POLICE are re-investigating the circumstances of the death of a young man whose body was found near his village home in Caithness over four months ago.  Officers were in Lybster yesterday as part of their renewed probe into the death of Stefan Sutherland, who was discovered on the shoreline at Occumster, just north of Lybster.  At the time, Police Scotland said there were no suspicious circumstances surrounding the tragedy.  But officers were seen yesterday visiting a house in Shelligoe Road which was the last place Stefan was seen alive.

A LOCAL woman, who has lost 20 stones in the last four years, is calling for more to be done to help Scotland shed its title as the second fattest nation in the world.  Jennifer Bodek said more needs to be done by NHS Highland and the Scottish Government to tackle obesity before the situation becomes an epidemic.  To help overweight locals, Mrs Bodek (49) has launched a free-diet club in Thurso and also operates the Diet or Die helpline from her home in Scrabster to help people from across the UK and further afield.

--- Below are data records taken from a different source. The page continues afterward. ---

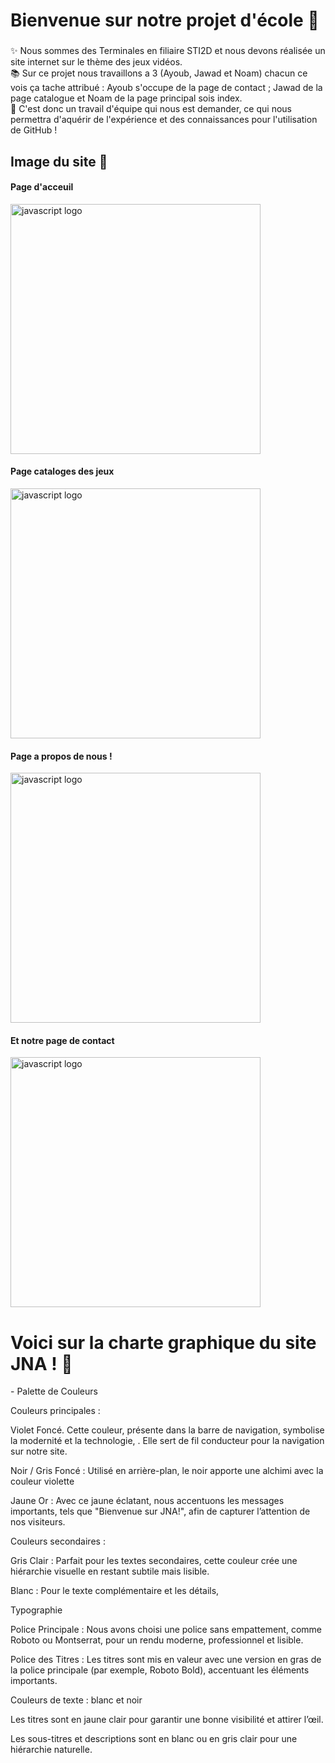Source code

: <h1 align="left">Bienvenue sur notre projet d'école 👋</h1>

###

<p align="left">✨ Nous sommes des Terminales en filiaire STI2D et nous devons réalisée un site internet sur le thème des jeux vidéos. <br>📚 Sur ce projet nous travaillons a 3 (Ayoub, Jawad et Noam) chacun ce vois ça tache attribué : Ayoub s'occupe de la page de contact ; Jawad de la page catalogue et Noam de la page principal sois index. <br>🎯 C'est donc un travail d'équipe qui nous est demander, ce qui nous permettra d'aquérir de l'expérience et des connaissances pour l'utilisation de GitHub !</p>

###

<h2 align="left">Image du site 🎲</h2>
<h4 align="left">Page d'acceuil</h4>
<img src="https://cdn.discordapp.com/attachments/1171918252054695946/1307001123923689542/image.png?ex=6738b726&is=673765a6&hm=9f7eaa2ad4bfd82c7dc8533ceee28fe85e99156feebaef0376ae9f5a8f97de8a&" height="400" alt="javascript logo"  />
<img width="400" />
<h4 align="left">Page cataloges des jeux</h4>
<img src="https://cdn.discordapp.com/attachments/1171918252054695946/1307013548886458421/image.png?ex=6738c2b9&is=67377139&hm=a93482826a329bb85d525d552f3b530ca735f1dca61cbe8589c72a8fcf4bca77&" height="400" alt="javascript logo"  />
<img width="400" />
<h4 align="left">Page a propos de nous !</h4>
<img src="https://cdn.discordapp.com/attachments/1171918252054695946/1307020884111917086/image.png?ex=6738c98e&is=6737780e&hm=a609e5b9caa932f5e6b7cc9253e5709c038e22ff34048736a2bda7508a8958db&" height="400" alt="javascript logo"  />
<img width="400" />
<h4 align="left">Et notre page de contact</h4>
<img src="https://cdn.discordapp.com/attachments/1171918252054695946/1307021231450619954/image.png?ex=6738c9e0&is=67377860&hm=03b1dc0768b77bcdc8e61e5ed76331b3ce4e8620f625a5a923175857d91d743e&" height="400" alt="javascript logo"  />
<img width="400" />

<h1 align="left">Voici sur la charte graphique du site JNA ! 📓</h1>

<p align="left">
- Palette de Couleurs


Couleurs principales :


Violet Foncé. Cette couleur, présente dans la barre de navigation, symbolise la modernité et la technologie, . Elle sert de fil conducteur pour la navigation sur notre site.


Noir / Gris Foncé  : Utilisé en arrière-plan, le noir apporte une alchimi avec la couleur violette


Jaune Or  : Avec ce jaune éclatant, nous accentuons les messages importants, tels que "Bienvenue sur JNA!", afin de capturer l’attention de nos visiteurs.




Couleurs secondaires :


Gris Clair : Parfait pour les textes secondaires, cette couleur crée une hiérarchie visuelle en restant subtile mais lisible.


Blanc : Pour le texte complémentaire et les détails, 


Typographie


Police Principale : Nous avons choisi une police sans empattement, comme Roboto ou Montserrat, pour un rendu moderne, professionnel et lisible.


Police des Titres : Les titres sont mis en valeur avec une version en gras de la police principale (par exemple, Roboto Bold), accentuant les éléments importants.


Couleurs de texte : blanc et noir


Les titres sont en jaune clair pour garantir une bonne visibilité et attirer l’œil.


Les sous-titres et descriptions sont en blanc ou en gris clair pour une hiérarchie naturelle.
</p>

PLANS are being mooted to allow grants from commercial wind farm ventures to be used on Caithness-wide projects rather than just the local area in which the development is sited.  Community representatives have met to discuss how public funds, bankrolled by the schemes, – in line to top £2 million – can be used to benefit services in the entire county.

THE Lib Dem leader on Highland council has angrily accused his SNP counterpart in the power-sharing coalition, of having a political “brass neck”.  David Alston, who is also the council’s depute leader, criticised the SNP’s Drew Hendry, the authority’s leader, about remarks he made following news about fire and police station closures last week.

THE death of John Farquhar Munro has robbed the Highlands of an old-school politician who put his constituents first and who intimidated party whips, says a long-time friend.  The former Highland Lib Dem MSP and councillor has dies at the age of 79 at his Lochalsh home following ill health.  He is survived by his wife Celia.

----------